Data for analysis below:

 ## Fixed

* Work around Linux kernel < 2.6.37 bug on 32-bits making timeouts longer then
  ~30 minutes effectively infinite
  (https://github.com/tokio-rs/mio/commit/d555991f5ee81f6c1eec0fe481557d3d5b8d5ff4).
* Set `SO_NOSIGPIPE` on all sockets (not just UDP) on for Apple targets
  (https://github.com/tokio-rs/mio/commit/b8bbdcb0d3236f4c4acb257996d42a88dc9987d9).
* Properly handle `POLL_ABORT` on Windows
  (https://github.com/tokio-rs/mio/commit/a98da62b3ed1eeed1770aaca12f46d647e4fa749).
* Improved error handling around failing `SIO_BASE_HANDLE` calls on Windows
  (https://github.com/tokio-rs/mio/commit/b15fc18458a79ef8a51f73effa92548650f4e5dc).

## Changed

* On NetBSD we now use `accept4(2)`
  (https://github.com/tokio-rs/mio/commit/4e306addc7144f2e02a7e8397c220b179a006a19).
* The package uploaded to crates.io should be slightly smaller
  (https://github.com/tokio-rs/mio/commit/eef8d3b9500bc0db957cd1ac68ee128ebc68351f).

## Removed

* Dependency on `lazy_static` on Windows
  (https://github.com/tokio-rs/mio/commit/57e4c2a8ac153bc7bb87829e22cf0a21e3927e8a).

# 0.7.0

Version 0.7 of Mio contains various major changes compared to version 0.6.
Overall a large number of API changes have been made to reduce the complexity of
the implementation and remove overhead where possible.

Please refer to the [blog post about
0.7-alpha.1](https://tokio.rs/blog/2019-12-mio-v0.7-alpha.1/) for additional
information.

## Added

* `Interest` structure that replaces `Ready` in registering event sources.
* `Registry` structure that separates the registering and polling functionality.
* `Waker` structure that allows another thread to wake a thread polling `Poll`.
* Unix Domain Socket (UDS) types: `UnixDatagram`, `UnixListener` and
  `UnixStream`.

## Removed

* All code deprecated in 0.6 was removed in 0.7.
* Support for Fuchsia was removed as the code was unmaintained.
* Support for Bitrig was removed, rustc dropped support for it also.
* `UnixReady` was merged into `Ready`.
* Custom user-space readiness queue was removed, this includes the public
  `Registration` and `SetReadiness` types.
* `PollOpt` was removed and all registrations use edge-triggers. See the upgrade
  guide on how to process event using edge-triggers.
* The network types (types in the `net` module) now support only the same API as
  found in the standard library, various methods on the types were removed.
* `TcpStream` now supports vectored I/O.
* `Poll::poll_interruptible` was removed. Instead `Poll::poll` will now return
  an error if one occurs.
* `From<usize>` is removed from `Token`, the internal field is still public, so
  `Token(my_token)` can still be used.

End of Data for analysis.

• **Directions**
Set down only the lines from the line with "be slightly smaller" through the last line of the data above, keeping both the first and the last.

• **Finished task**
* The package uploaded to crates.io should be slightly smaller
  (https://github.com/tokio-rs/mio/commit/eef8d3b9500bc0db957cd1ac68ee128ebc68351f).

## Removed

* Dependency on `lazy_static` on Windows
  (https://github.com/tokio-rs/mio/commit/57e4c2a8ac153bc7bb87829e22cf0a21e3927e8a).

# 0.7.0

Version 0.7 of Mio contains various major changes compared to version 0.6.
Overall a large number of API changes have been made to reduce the complexity of
the implementation and remove overhead where possible.

Please refer to the [blog post about
0.7-alpha.1](https://tokio.rs/blog/2019-12-mio-v0.7-alpha.1/) for additional
information.

## Added

* `Interest` structure that replaces `Ready` in registering event sources.
* `Registry` structure that separates the registering and polling functionality.
* `Waker` structure that allows another thread to wake a thread polling `Poll`.
* Unix Domain Socket (UDS) types: `UnixDatagram`, `UnixListener` and
  `UnixStream`.

## Removed

* All code deprecated in 0.6 was removed in 0.7.
* Support for Fuchsia was removed as the code was unmaintained.
* Support for Bitrig was removed, rustc dropped support for it also.
* `UnixReady` was merged into `Ready`.
* Custom user-space readiness queue was removed, this includes the public
  `Registration` and `SetReadiness` types.
* `PollOpt` was removed and all registrations use edge-triggers. See the upgrade
  guide on how to process event using edge-triggers.
* The network types (types in the `net` module) now support only the same API as
  found in the standard library, various methods on the types were removed.
* `TcpStream` now supports vectored I/O.
* `Poll::poll_interruptible` was removed. Instead `Poll::poll` will now return
  an error if one occurs.
* `From<usize>` is removed from `Token`, the internal field is still public, so
  `Token(my_token)` can still be used.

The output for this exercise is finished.